Countless Asian and African workers are forced to suffer through a form of modern-day slavery that continues to thrive across the Middle East.
Imagine you’re offered the job of your dreams in Paris through a family friend. Of course you take it! You board the plane, excited for your new future. But when your plane lands in Oman instead of France, you start to panic.
A driver collects you, confiscates your passport and phone, and drives you to a home, where you are enslaved by a man who bought you from human traffickers to clean his family’s home 21 hours a day and be his sex slave.
Tragically, this terrifying nightmare is a reality for countless African and Asian women in the Middle East.

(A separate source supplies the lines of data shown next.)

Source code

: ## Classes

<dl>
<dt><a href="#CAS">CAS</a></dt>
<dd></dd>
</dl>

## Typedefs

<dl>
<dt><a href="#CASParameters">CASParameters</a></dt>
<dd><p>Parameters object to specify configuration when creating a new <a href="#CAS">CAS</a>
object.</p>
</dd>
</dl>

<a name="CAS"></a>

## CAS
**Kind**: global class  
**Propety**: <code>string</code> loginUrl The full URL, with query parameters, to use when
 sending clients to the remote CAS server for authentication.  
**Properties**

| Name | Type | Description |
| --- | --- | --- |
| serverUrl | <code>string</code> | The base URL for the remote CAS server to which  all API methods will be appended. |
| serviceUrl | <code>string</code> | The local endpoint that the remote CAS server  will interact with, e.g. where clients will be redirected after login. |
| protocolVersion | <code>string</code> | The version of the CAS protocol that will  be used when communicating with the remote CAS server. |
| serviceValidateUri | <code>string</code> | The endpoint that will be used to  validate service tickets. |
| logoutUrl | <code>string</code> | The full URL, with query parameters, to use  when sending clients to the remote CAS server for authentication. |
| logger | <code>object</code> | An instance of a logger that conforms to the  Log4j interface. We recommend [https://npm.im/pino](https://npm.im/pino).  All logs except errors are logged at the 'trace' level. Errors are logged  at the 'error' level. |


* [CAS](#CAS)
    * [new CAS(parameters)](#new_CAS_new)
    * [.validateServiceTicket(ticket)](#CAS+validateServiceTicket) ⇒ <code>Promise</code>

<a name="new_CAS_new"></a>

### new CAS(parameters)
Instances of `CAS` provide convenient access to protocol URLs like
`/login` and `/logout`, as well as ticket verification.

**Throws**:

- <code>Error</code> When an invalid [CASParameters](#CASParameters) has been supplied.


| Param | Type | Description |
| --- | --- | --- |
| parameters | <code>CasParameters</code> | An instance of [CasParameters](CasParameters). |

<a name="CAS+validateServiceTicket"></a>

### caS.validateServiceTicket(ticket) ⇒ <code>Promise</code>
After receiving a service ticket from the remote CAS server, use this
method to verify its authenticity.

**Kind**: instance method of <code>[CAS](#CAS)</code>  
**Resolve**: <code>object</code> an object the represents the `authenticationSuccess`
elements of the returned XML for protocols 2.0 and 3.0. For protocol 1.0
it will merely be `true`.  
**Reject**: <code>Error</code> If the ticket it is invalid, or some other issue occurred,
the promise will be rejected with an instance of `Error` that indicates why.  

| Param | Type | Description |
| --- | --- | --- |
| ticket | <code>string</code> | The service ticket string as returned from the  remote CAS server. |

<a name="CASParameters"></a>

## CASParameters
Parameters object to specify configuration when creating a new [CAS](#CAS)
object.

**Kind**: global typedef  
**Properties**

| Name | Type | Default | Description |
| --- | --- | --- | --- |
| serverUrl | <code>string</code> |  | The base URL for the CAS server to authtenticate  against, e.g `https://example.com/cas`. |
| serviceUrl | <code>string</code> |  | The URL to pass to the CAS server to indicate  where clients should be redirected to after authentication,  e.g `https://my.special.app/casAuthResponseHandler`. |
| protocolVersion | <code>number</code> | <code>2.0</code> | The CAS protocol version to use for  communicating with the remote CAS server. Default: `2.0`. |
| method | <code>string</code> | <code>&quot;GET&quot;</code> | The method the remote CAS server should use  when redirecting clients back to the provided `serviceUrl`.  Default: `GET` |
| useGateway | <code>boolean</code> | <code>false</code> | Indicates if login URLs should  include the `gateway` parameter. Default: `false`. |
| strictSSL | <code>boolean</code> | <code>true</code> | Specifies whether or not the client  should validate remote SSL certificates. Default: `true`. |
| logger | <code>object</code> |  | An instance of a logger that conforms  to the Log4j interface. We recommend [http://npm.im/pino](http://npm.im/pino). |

The abusive kafala system of “sponsorship” on the Arabian Peninsula and in the Levant grants private citizens total control over migrants workers’ employment and immigration status. It’s a form of modern day slavery, with no legal recourse for unpaid wages, abuse, and trafficking.

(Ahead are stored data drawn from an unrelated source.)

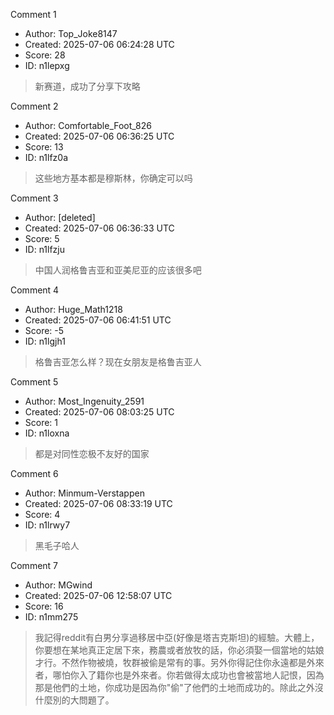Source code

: Comment 1

- Author: Top_Joke8147
- Created: 2025-07-06 06:24:28 UTC
- Score: 28
- ID: n1lepxg

> 新赛道，成功了分享下攻略

Comment 2

- Author: Comfortable_Foot_826
- Created: 2025-07-06 06:36:25 UTC
- Score: 13
- ID: n1lfz0a

> 这些地方基本都是穆斯林，你确定可以吗

Comment 3

- Author: [deleted]
- Created: 2025-07-06 06:36:33 UTC
- Score: 5
- ID: n1lfzju

> 中国人润格鲁吉亚和亚美尼亚的应该很多吧

Comment 4

- Author: Huge_Math1218
- Created: 2025-07-06 06:41:51 UTC
- Score: -5
- ID: n1lgjh1

> 格鲁吉亚怎么样？现在女朋友是格鲁吉亚人

Comment 5

- Author: Most_Ingenuity_2591
- Created: 2025-07-06 08:03:25 UTC
- Score: 1
- ID: n1loxna

> 都是对同性恋极不友好的国家

Comment 6

- Author: Minmum-Verstappen
- Created: 2025-07-06 08:33:19 UTC
- Score: 4
- ID: n1lrwy7

> 黑毛子哈人

Comment 7

- Author: MGwind
- Created: 2025-07-06 12:58:07 UTC
- Score: 16
- ID: n1mm275

> 我記得reddit有白男分享過移居中亞(好像是塔吉克斯坦)的經驗。大體上，你要想在某地真正定居下來，務農或者放牧的話，你必須娶一個當地的姑娘才行。不然作物被燒，牧群被偷是常有的事。另外你得記住你永遠都是外來者，哪怕你入了籍你也是外來者。你若做得太成功也會被當地人記恨，因為那是他們的土地，你成功是因為你"偷"了他們的土地而成功的。除此之外沒什麼別的大問題了。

Tens of millions of foreigners from Nigeria, Uganda, Ethiopia, Ghana, Sri Lanka, Sierra Leone, India, and other countries are subject to this unjust system marked by human rights abuses, racism, and gender discrimination.

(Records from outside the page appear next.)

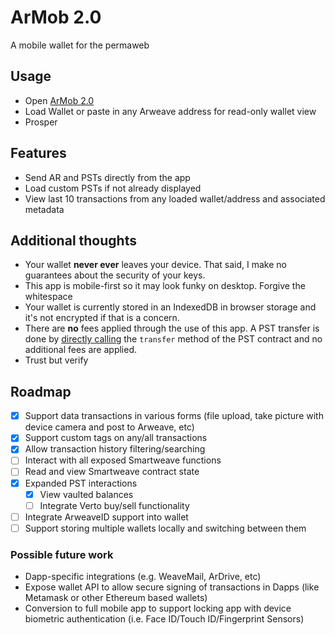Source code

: # ArMob 2.0

A mobile wallet for the permaweb

## Usage

- Open [ArMob 2.0](https://acolytec3.github.io/armob-2.0)
- Load Wallet or paste in any Arweave address for read-only wallet view
- Prosper

## Features
- Send AR and PSTs directly from the app
- Load custom PSTs if not already displayed
- View last 10 transactions from any loaded wallet/address and associated metadata

## Additional thoughts
 - Your wallet **never ever** leaves your device.  That said, I make no guarantees about the security of your keys.
 - This app is mobile-first so it may look funky on desktop.  Forgive the whitespace
 - Your wallet is currently stored in an IndexedDB in browser storage and it's not encrypted if that is a concern. 
 - There are **no** fees applied through the use of this app.  A PST transfer is done by [directly calling](https://github.com/acolytec3/ArMob-2.0/blob/b730e534cff86664a49c5307baffd0367f1ba3a1/src/providers/wallets.ts#L165) the `transfer` method of the PST contract and no additional fees are applied.  
 - Trust but verify
 
 ## Roadmap
- [x] Support data transactions in various forms (file upload, take picture with device camera and post to Arweave, etc)
- [x] Support custom tags on any/all transactions
- [x] Allow transaction history filtering/searching
- [ ] Interact with all exposed Smartweave functions
- [ ] Read and view Smartweave contract state
- [x] Expanded PST interactions
    - [x] View vaulted balances
    - [ ] Integrate Verto buy/sell functionality
- [ ] Integrate ArweaveID support into wallet
- [ ] Support storing multiple wallets locally and switching between them

### Possible future work
- Dapp-specific integrations (e.g. WeaveMail, ArDrive, etc)
- Expose wallet API to allow secure signing of transactions in Dapps (like Metamask or other Ethereum based wallets)
- Conversion to full mobile app to support locking app with device biometric authentication (i.e. Face ID/Touch ID/Fingerprint Sensors)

Slave labour was an integral component of Oman’s economy for centuries. From Oman, enslaved people were sold across the Arabian Peninsula to Bahrain, Kuwait, Saudi Arabia, the UAE, and Qatar for pearl diving. Slavery was only legally outlawed in Oman in 1970 – though it continues today through kafala. Most Omanis still refer to black people with the Arabic word for “slave.”
When I was teaching in Oman, my university students told me that their families had former “legal” slaves serve at weddings to show off their family’s “wealth.”
One female American friend, while walking with an Omani friend in his village, looked on with confusion when a dark-skinned woman ran up to him to submissively praise him. “Who was that?” she asked. His answer: “We used to own her.”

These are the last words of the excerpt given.